Hayat never learned exactly what had happened to Iskandar, and she never tried to find out. A week after their final encounter, she discovered a small tin box wrapped in white muslin carefully placed on her doorstep. It was heavier than it looked, a weight that sat comfortably in the palm of her right hand. With her fingers around that box came the certainty, the absolute certainty, that she would never see Iskandar again. She never did.
“Mama? What’s in the box?”
“in the box?”
“th
e box?”
“box?”
“ox?”
This question was as close to a direct inquiry about their father as the boys would ever venture. It was a question they asked every night, repeated like a prayer or history.
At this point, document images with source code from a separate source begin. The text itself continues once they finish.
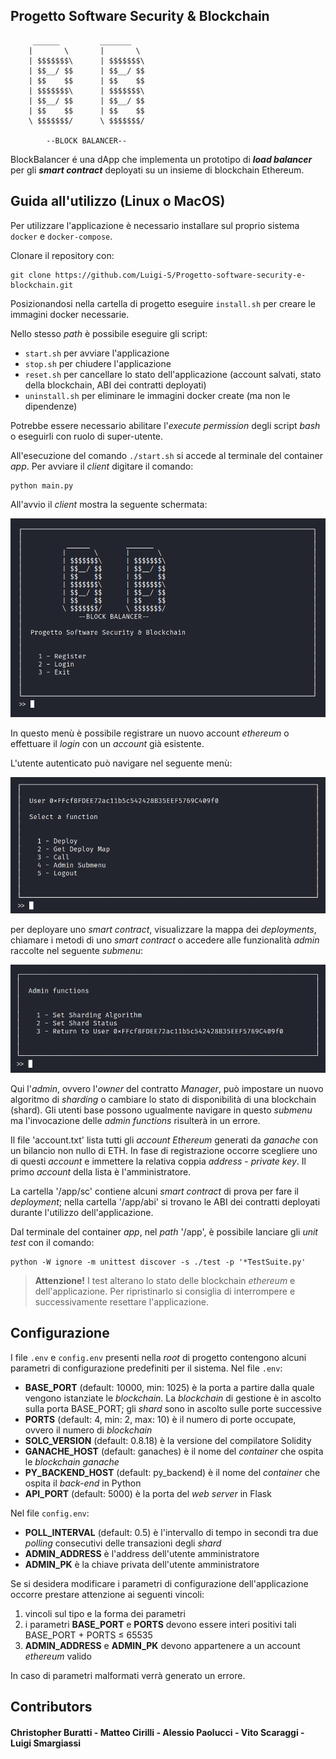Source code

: ## Progetto Software Security & Blockchain
         ______         _______  
        |       \       |       \ 
        | $$$$$$$\      | $$$$$$$\
        | $$__/ $$      | $$__/ $$
        | $$    $$      | $$    $$
        | $$$$$$$\      | $$$$$$$\
        | $$__/ $$      | $$__/ $$
        | $$    $$      | $$    $$
        \ $$$$$$$/      \ $$$$$$$/

            --BLOCK BALANCER--

BlockBalancer é una dApp che implementa un prototipo di ***load balancer*** per gli ***smart contract*** deployati su un insieme di blockchain Ethereum.

## Guida all'utilizzo (Linux o MacOS)
Per utilizzare l'applicazione è necessario installare sul proprio sistema `docker` e `docker-compose`.

Clonare il repository con:
```
git clone https://github.com/Luigi-S/Progetto-software-security-e-blockchain.git
```

Posizionandosi nella cartella di progetto eseguire `install.sh` per creare le immagini docker necessarie.

Nello stesso *path* è possibile eseguire gli script:
- `start.sh` per avviare l'applicazione
- `stop.sh` per chiudere l'applicazione
- `reset.sh` per cancellare lo stato dell'applicazione (account salvati, stato della blockchain, ABI dei contratti deployati)
- `uninstall.sh` per eliminare le immagini docker create (ma non le dipendenze)

Potrebbe essere necessario abilitare l'*execute permission* degli script *bash* o eseguirli con ruolo di super-utente.

All'esecuzione del comando `./start.sh` si accede al terminale del container *app*. Per avviare il *client* digitare il comando:

```
python main.py
```

All'avvio il *client* mostra la seguente schermata:

![](docs/menu1.png)

In questo menù è possibile registrare un nuovo account *ethereum* o effettuare il *login* con un *account* già esistente.

L'utente autenticato può navigare nel seguente menù:

![](docs/menu2.png)

per deployare uno *smart contract*, visualizzare la mappa dei *deployments*, chiamare i metodi di uno *smart contract* o accedere alle funzionalità *admin* raccolte nel seguente *submenu*:

![](docs/menu3.png)

Qui l'*admin*, ovvero l'*owner* del contratto *Manager*, può impostare un nuovo algoritmo di *sharding* o cambiare lo stato di disponibilità di una blockchain (shard). Gli utenti base possono ugualmente navigare in questo *submenu* ma l'invocazione delle *admin functions* risulterà in un errore.

Il file 'account.txt' lista tutti gli *account Ethereum* generati da *ganache* con un bilancio non nullo di ETH. In fase di registrazione occorre scegliere uno di questi *account* e immettere la relativa coppia *address* - *private key*. Il primo *account* della lista è l'amministratore.

La cartella '/app/sc' contiene alcuni *smart contract* di prova per fare il *deployment*; nella cartella '/app/abi' si trovano le ABI dei contratti deployati durante l'utilizzo dell'applicazione.

Dal terminale del container *app*,  nel *path* '/app', è possibile lanciare gli *unit test* con il comando:

```
python -W ignore -m unittest discover -s ./test -p '*TestSuite.py'
```

> **Attenzione!** I test alterano lo stato delle blockchain *ethereum* e dell'applicazione. Per ripristinarlo si consiglia di interrompere e successivamente resettare l'applicazione.

## Configurazione
I file `.env` e `config.env` presenti nella *root* di progetto contengono alcuni parametri di configurazione predefiniti per il sistema. Nel file `.env`:

- **BASE_PORT** (default: 10000, min: 1025) è la porta a partire dalla quale vengono istanziate le *blockchain*. La *blockchain* di gestione è in ascolto sulla porta BASE_PORT; gli *shard* sono in ascolto sulle porte successive 
- **PORTS** (default: 4, min: 2, max: 10) è il numero di porte occupate, ovvero il numero di *blockchain*
- **SOLC_VERSION** (default: 0.8.18) è la versione del compilatore Solidity
- **GANACHE_HOST** (default: ganaches) è il nome del *container* che ospita le *blockchain ganache*
- **PY_BACKEND_HOST** (default: py_backend) è il nome del *container* che ospita il *back-end* in Python
- **API_PORT** (default: 5000) è la porta del *web server* in Flask 

Nel file `config.env`:
- **POLL_INTERVAL** (default: 0.5) è l'intervallo di tempo in secondi tra due *polling* consecutivi delle transazioni degli *shard*
- **ADMIN_ADDRESS** è l'address dell'utente amministratore
- **ADMIN_PK** è la chiave privata dell'utente amministratore

Se si desidera modificare i parametri di configurazione dell'applicazione occorre prestare attenzione ai seguenti vincoli:

1. vincoli sul tipo e la forma dei parametri
2. i parametri **BASE_PORT** e **PORTS** devono essere interi positivi tali BASE_PORT + PORTS $\leq$ 65535
3. **ADMIN_ADDRESS** e **ADMIN_PK** devono appartenere a un account *ethereum* valido

In caso di parametri malformati verrà generato un errore.

## Contributors
#### Christopher Buratti - Matteo Cirilli - Alessio Paolucci - Vito Scaraggi - Luigi Smargiassi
Mama Hayat had shown the twins the box on the morning they asked to go outside. She gathered her eight-year-olds into her arms, breathing in the smell of her womb, recognizing in their request the end of safety, the end of shelter, the end of living their enchanted ostrich lives. She felt already the obliteration of mud brick homes, of unbroken shorelines and crystal waters, of memory and a time before. It would all fall so quickly, and not just for her. So many ghosts to come. She could feel herself melting into an apparition. She could already see money exchanging hands for land. Hayat envisioned a desert partitioned, cordoned, flashing with flames of orange and red in the dead of night. She pictured the place little Kout would become and tried to imagine her boys in the middle of it. It made her fearful. She could no longer imagine herself there. She thought of Iskandar’s box. Abruptly, Hayat released her hold on Mish‘al and Mishari, both a little confused by their mother’s show of desperate affection, and went to retrieve it.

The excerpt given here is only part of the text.